I could write some kind of research paper on the song “Hallelujah” by Leonard Cohen. I listened to it over and over again during lockup, and any time I had to come face-to-face with the minion of Satan known as William Kaison, with his black suit and narrow, mean eyes—never mind the bad comb-over. Maybe there's no such thing as the devil, but if the king of hell does exist, no doubt he's got more style than Kaison.

Now I've heard there was a secret chord that David played, and it pleased the Lord, but you don't really care for music, do you?

Yeah.

Or, from the Jeff Buckley version,
Well maybe there's a
God above, but all I've ever learned from love was how to shoot somebody who outdrew ya.

Those two lines just about sum up Kaison. Well, that, and the comb-over, and the belief that it was his divine right and electoral mandate to “teach young people how to act.” When he was in office, he picked targets and “made examples out of little hoods,” he admitted to a reporter later, after he left office due to some marital scandal. “If you force one teenager to pay a price, the rest sit up and take notice.”

“And if you bankrupt one teenager permanently, if you ruin one child's future, what does that teach the rest?” Mom had asked when she read that article. “Go ahead and try, but life's hopeless, anyway?”

Dad had taken the newspaper away from her and quietly thrown it away. Then he telephoned the
Duke's Ridge Daily
and told them if they ran one more story about that bastard, he'd cancel his subscription. We could have been mad at the coaches who turned us in, I guess, but that never made any sense. They were just following rules, and they could have lost their jobs and gone to jail if they hadn't done what they were supposed to do. It was Kaison who made it all crazy and miserable.

I've seen him a few times on the local news. He never acknowledges getting run out of office for being such a hypocrite, and usually babbles about some mix of God, country, and drawing lines in the sand to keep everybody and everything under control. I try really hard not to let that asshole bother how I think about God or the Lord or whatever you want to call Him or Her or whatever.
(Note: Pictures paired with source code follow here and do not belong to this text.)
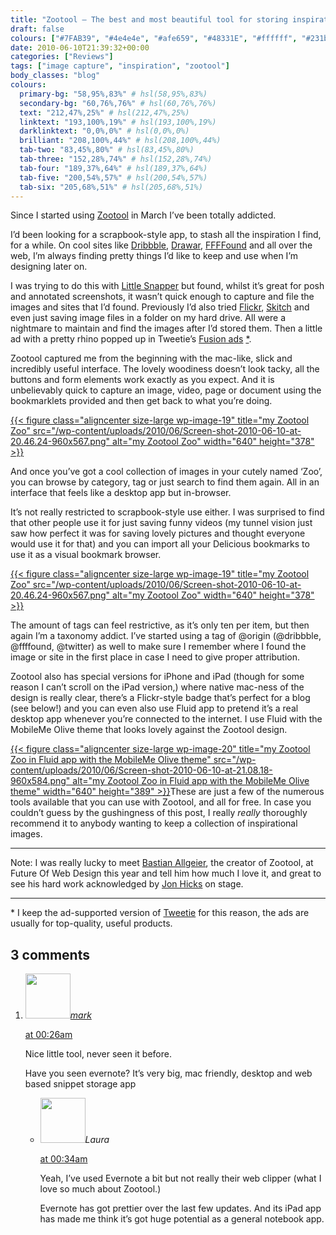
 ```yaml
---
title: "Zootool — The best and most beautiful tool for storing inspiration"
draft: false
colours: ["#7FAB39", "#4e4e4e", "#afe659", "#48331E", "#ffffff", "#231b12", "#8E887B"]
date: 2010-06-10T21:39:32+00:00
categories: ["Reviews"]
tags: ["image capture", "inspiration", "zootool"]
body_classes: "blog"
colours:
  primary-bg: "58,95%,83%" # hsl(58,95%,83%)
  secondary-bg: "60,76%,76%" # hsl(60,76%,76%)
  text: "212,47%,25%" # hsl(212,47%,25%)
  linktext: "193,100%,19%" # hsl(193,100%,19%)
  darklinktext: "0,0%,0%" # hsl(0,0%,0%)
  brilliant: "208,100%,44%" # hsl(208,100%,44%)
  tab-two: "83,45%,80%" # hsl(83,45%,80%)
  tab-three: "152,28%,74%" # hsl(152,28%,74%)
  tab-four: "189,37%,64%" # hsl(189,37%,64%)
  tab-five: "200,54%,57%" # hsl(200,54%,57%)
  tab-six: "205,68%,51%" # hsl(205,68%,51%)
---
```


Since I started using [Zootool](http://zootool.com/ "Zootool") in March I’ve been totally addicted.

I’d been looking for a scrapbook-style app, to stash all the inspiration I find, for a while. On cool sites like [Dribbble](http://dribbble.com/), [Drawar](http://www.drawar.com/), [FFFFound](http://ffffound.com/) and all over the web, I’m always finding pretty things I’d like to keep and use when I’m designing later on.

I was trying to do this with [Little Snapper](http://www.realmacsoftware.com/littlesnapper/ "Little Snapper screen capture software") but found, whilst it’s great for posh and annotated screenshots, it wasn’t quick enough to capture and file the images and sites that I’d found. Previously I’d also tried [Flickr](http://flickr.com), [Skitch](http://skitch.com/) and even just saving image files in a folder on my hard drive. All were a nightmare to maintain and find the images after I’d stored them. Then a little ad with a pretty rhino popped up in Tweetie’s [Fusion ads](http://fusionads.net/) [\*](#asterisk).

Zootool captured me from the beginning with the mac-like, slick and incredibly useful interface. The lovely woodiness doesn’t look tacky, all the buttons and form elements work exactly as you expect. And it is unbelievably quick to capture an image, video, page or document using the bookmarklets provided and then get back to what you’re doing.

[{{< figure class="aligncenter size-large wp-image-19" title="my Zootool Zoo" src="/wp-content/uploads/2010/06/Screen-shot-2010-06-10-at-20.46.24-960x567.png" alt="my Zootool Zoo" width="640" height="378" >}}](/wp-content/uploads/2010/06/Screen-shot-2010-06-10-at-20.46.24.png)

And once you’ve got a cool collection of images in your cutely named ‘Zoo’, you can browse by category, tag or just search to find them again. All in an interface that feels like a desktop app but in-browser.

It’s not really restricted to scrapbook-style use either. I was surprised to find that other people use it for just saving funny videos (my tunnel vision just saw how perfect it was for saving lovely pictures and thought everyone would use it for that) and you can import all your Delicious bookmarks to use it as a visual bookmark browser.

[{{< figure class="aligncenter size-large wp-image-19" title="my Zootool Zoo" src="/wp-content/uploads/2010/06/Screen-shot-2010-06-10-at-20.46.24-960x567.png" alt="my Zootool Zoo" width="640" height="378" >}}](/wp-content/uploads/2010/06/Screen-shot-2010-06-10-at-20.46.24.png)

The amount of tags can feel restrictive, as it’s only ten per item, but then again I’m a taxonomy addict. I’ve started using a tag of @origin (@dribbble, @ffffound, @twitter) as well to make sure I remember where I found the image or site in the first place in case I need to give proper attribution.

Zootool also has special versions for iPhone and iPad (though for some reason I can’t scroll on the iPad version,) where native mac-ness of the design is really clear, there’s a Flickr-style badge that’s perfect for a blog (see below!) and you can even also use Fluid app to pretend it’s a real desktop app whenever you’re connected to the internet. I use Fluid with the MobileMe Olive theme that looks lovely against the Zootool design.

[{{< figure class="aligncenter size-large wp-image-20" title="my Zootool Zoo in Fluid app with the MobileMe Olive theme" src="/wp-content/uploads/2010/06/Screen-shot-2010-06-10-at-21.08.18-960x584.png" alt="my Zootool Zoo in Fluid app with the MobileMe Olive theme" width="640" height="389" >}}](/wp-content/uploads/2010/06/Screen-shot-2010-06-10-at-21.08.18.png)These are just a few of the numerous tools available that you can use with Zootool, and all for free. In case you couldn’t guess by the gushingness of this post, I really *really* thoroughly recommend it to anybody wanting to keep a collection of inspirational images.

---

Note: I was really lucky to meet [Bastian Allgeier](http://twitter.com/bastianallgeier "Bastian Allgeier on Twitter"), the creator of Zootool, at Future Of Web Design this year and tell him how much I love it, and great to see his hard work acknowledged by [Jon Hicks](http://hicksdesign.co.uk/ "Hicksdesign design partnership") on stage.

---

<span id="asterisk">* I keep the ad-supported version of [Tweetie](http://www.atebits.com/tweetie-iphone/) for this reason, the ads are usually for top-quality, useful products.</span>

## 3 comments

<ol class="commentlist">
	<li class="comment even thread-even depth-1" id="li-comment-90">
			<div class="comment-author vcard">
			<img alt='' src='https://secure.gravatar.com/avatar/6e27b8dd54fc8d21f0d7471728a7f253?s=72&amp;d=mm&amp;r=g' srcset='https://secure.gravatar.com/avatar/6e27b8dd54fc8d21f0d7471728a7f253?s=144&amp;d=mm&amp;r=g 2x' class='avatar avatar-72 photo' height='72' width='72' /><cite class="fn"><a href='http://markscott.co.nz' rel='external nofollow' class='url'>mark</a></cite>
				<aside class="comment-meta commentmetadata"><p><a href="#comment-90"><time datetime="2010-06-11T00:26:10+00:00" pubdate class="published">
		 at <span class="hours">00:26am</span></time></a></p>
	</aside>
	</div>
	<div class="comment-entry">
		Nice little tool, never seen it before.

Have you seen evernote? It’s very big, mac friendly, desktop and web based snippet storage app
	</div>
	<ul class="children">
		<li class="comment odd alt depth-2" id="li-comment-91">
			<div class="comment-author vcard">
			<img alt='' src='https://secure.gravatar.com/avatar/1754f38f89bd552fa3966dc437168b4d?s=72&amp;d=mm&amp;r=g' srcset='https://secure.gravatar.com/avatar/1754f38f89bd552fa3966dc437168b4d?s=144&amp;d=mm&amp;r=g 2x' class='avatar avatar-72 photo' height='72' width='72' /><cite class="fn">Laura</cite>
				<aside class="comment-meta commentmetadata"><p><a href="#comment-91"><time datetime="2010-06-11T00:34:56+00:00" pubdate class="published">
		 at <span class="hours">00:34am</span></time></a></p>
	</aside>
	</div>
	<div class="comment-entry">
		Yeah, I’ve used Evernote a bit but not really their web clipper (what I love so much about Zootool.)

Evernote has got prettier over the last few updates. And its iPad app has made me think it’s got huge potential as a general notebook app.
		</div>
	</li>
</ol>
But that's not easy. Even now, years later, when I close my eyes and make some attempt to pray, I have to stop, because it's Kaison's face I see in my head. I can't even conjure up some ancient white long-bearded grandfather like I used to see when I was little and thought about God.

I hate that.

But, I don't hate my “Hallelujah” mix.

I've got fourteen versions—the original, of course, with Cohen's whispery, murmuring I-so-need-Prozac voice. Hard to beat that, but Jeff Buckley sort of does, if you ignore the heavy breathing and weird chords at the beginning. I like Willie Nelson's take, the one I'm playing in my head while I try not to fall asleep at the end of first period, and Allison Crowe's cover is awesome—the arrangement and her voice and everything. Except it's on a holiday album, which is just totally weird. “Hallelujah” is about as close to “Christmas song” as somebody cutting up virgins with chainsaws.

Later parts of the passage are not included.